Flower✌🐤💮 Power and Andy Warhol remind me of hippy life and the 1960s.  Everyone knows that this time changed the world.  The world is still changing from the family unit and beyond.  I ran across the article shared by a friend of mine (Thanks, Linda Lane Watson) on Facebook😠.  As a teacher👩 for 28 years, I have seen a huge change in families👪.  I am "in check"✅ with John Rosemond on every point in this article.  Although I agree with his points, there are lots that will find the article offensive.  Why?  People do not like being called out on weaknesses.  John Rosemond's words are true.  I think that my generation, Generation X (1965-1979), started this trend and now it has gone beyond trend to be the norm.  Wake up, Millennials (1980-1995)!  Folks, you need to get back to some basic truths.  If you do not believe me, check out Proverbs 1 (8-9).  
8Listen, my son, to your father’s instructionand do not forsake your mother’s teaching.
9They are a garland to grace your headand a chain to adorn your neck.
 Do I want Callie and Rob wearing a necklace with my picture?  No, but I do want them to respect me.  Respect is so "key" to having a healthy family.  It is a big, scary world and we need to raise kids that have respect stamped on their hearts so they can make choices that will help them be successful in their lives.  As Crosby, Stills, Nash, and Young Sang, "Teach the Children Well".

Here is the article that got this post headed in this particular direction.  For more information about John Rosemond Website Click Here.

The Most Important Members of the Family?   John K. Rosemond on 
I recently asked a married couple who have three kids, none of whom are yet teens, "Who are the most important people in your family?"
Like all good moms and dads of this brave new millennium, they answered, "Our kids!"
"Why?" I then asked. "What is it about your kids that gives them that status?" And like all good moms and dads of this brave new millennium, they couldn't answer the question other than to fumble with appeals to emotion.
So, I answered the question for them: "There is no reasonable thing that gives your children that status." I went on to point out that many if not most of the problems they're having with their kids—typical stuff, these days—are the result of treating their children as if they, their marriage, and their family exist because of the kids when it is, in fact, the other way around. Their kids exist because of them and their marriage and thrive because they have created a stable family.
Furthermore, without them, their kids wouldn't eat well, have the nice clothing they wear, live in the nice home in which they live, enjoy the great vacations they enjoy, and so on. Instead of lives that are relatively carefree (despite the drama to the contrary that they occasionally manufacture), their children would be living lives full of worry and want.
This issue is really the heart of the matter. People my age know it's the heart of the matter because when we were kids it was clear to us that our parents were the most important people in our families. And that, right there, is why we respected our parents and that, right there, is why we looked up to adults in general. Yes, Virginia, once upon a time in the United States of America, children were second-class citizens, to their advantage.

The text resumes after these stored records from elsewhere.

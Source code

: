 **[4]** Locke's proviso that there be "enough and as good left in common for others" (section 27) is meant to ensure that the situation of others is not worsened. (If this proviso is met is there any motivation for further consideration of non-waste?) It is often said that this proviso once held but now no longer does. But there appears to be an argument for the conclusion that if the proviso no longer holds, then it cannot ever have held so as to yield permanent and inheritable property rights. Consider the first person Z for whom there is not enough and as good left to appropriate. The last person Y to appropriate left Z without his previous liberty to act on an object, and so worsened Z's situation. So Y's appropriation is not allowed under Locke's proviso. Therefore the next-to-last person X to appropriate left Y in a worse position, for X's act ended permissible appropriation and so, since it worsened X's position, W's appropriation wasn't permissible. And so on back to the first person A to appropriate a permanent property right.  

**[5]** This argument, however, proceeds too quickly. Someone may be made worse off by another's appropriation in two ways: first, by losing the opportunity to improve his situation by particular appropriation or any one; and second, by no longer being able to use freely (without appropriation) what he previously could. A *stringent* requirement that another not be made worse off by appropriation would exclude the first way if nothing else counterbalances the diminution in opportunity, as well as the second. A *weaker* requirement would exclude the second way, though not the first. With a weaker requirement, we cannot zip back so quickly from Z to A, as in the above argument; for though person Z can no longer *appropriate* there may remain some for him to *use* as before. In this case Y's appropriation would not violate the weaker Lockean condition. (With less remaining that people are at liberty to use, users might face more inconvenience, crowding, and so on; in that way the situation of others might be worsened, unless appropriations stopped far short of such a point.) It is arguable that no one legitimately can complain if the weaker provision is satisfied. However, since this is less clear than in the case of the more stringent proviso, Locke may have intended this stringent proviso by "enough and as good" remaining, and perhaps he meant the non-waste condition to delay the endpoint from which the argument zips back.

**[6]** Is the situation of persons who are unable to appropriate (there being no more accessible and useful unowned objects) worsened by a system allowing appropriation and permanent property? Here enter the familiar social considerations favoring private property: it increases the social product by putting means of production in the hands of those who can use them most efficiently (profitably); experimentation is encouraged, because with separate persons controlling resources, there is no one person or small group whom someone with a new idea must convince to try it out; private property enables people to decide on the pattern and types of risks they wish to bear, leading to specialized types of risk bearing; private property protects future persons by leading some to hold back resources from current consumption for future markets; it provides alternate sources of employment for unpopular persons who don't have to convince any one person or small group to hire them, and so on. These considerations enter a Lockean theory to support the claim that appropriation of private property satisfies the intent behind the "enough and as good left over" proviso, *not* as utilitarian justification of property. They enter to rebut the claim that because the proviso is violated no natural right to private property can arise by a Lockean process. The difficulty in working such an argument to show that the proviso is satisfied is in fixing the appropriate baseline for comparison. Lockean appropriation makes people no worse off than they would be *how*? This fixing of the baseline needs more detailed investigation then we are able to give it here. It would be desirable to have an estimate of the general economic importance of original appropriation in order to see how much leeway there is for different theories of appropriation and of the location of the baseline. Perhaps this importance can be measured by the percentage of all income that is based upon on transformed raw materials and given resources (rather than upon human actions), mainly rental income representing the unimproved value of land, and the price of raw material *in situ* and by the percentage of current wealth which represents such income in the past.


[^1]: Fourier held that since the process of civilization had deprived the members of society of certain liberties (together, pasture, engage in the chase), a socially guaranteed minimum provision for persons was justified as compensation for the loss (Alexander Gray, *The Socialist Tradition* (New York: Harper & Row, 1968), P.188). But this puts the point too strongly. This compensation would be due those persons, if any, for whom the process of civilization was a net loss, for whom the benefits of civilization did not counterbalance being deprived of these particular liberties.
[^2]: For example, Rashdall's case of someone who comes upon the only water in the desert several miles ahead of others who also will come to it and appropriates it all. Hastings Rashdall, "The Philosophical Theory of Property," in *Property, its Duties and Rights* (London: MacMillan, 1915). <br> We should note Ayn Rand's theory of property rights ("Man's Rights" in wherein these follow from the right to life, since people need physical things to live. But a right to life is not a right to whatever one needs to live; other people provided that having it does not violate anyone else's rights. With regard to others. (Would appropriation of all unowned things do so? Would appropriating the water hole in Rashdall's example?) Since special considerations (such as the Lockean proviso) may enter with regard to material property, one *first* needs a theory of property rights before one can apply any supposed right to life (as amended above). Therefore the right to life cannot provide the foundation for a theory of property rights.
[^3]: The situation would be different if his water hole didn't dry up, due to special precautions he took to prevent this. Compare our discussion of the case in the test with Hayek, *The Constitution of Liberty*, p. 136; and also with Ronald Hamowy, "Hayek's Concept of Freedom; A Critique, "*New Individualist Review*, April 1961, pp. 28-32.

It was also clear to us—I speak, of course, in general terms, albeit accurate—that our parents' marriages were more important to them than their relationships with us. Therefore, we did not sleep in their beds or interrupt their conversations. The family meal, at home, was regarded as more important than after-school activities. Mom and Dad talked more—a lot more—with one another than they talked with you. For lack of pedestals, we emancipated earlier and much more successfully than have children since.
The most important person in an army is the general. The most important person in a corporation is the CEO. The most important person in a classroom is the teacher. And the most important person in a family are the parents.
The most important thing about children is the need to prepare them properly for responsible citizenship. The primary objective should not be raising a straight-A student who excels at three sports, earns a spot on the Olympic swim team, goes to an A-list university and becomes a prominent brain surgeon. The primary objective is to raise a child such that community and culture are strengthened.
"Our child is the most important person in our family" is the first step toward raising a child who feels entitled.
You don't want that. Unbeknownst to your child, he doesn't need that. And neither does America.
Family psychologist John Rosemond: johnrosemond.com, parentguru.com.
*About the Author: Rosemond has written nine best-selling parenting books and is one of America's busiest and most popular speakers, known for his sound advice, humor and easy, relaxed, engaging style. In the past few years, John has appeared on numerous national television programs including 20/20, Good Morning America, The View, Bill Maher's Politically Incorrect, Public Eye, The Today Show, CNN, and CBS Later Today.
The new Arcade Fire song "Everything Now" is us, world.  Great song, but kind of sad to me.😢  Arcade Fire, you amaze me again!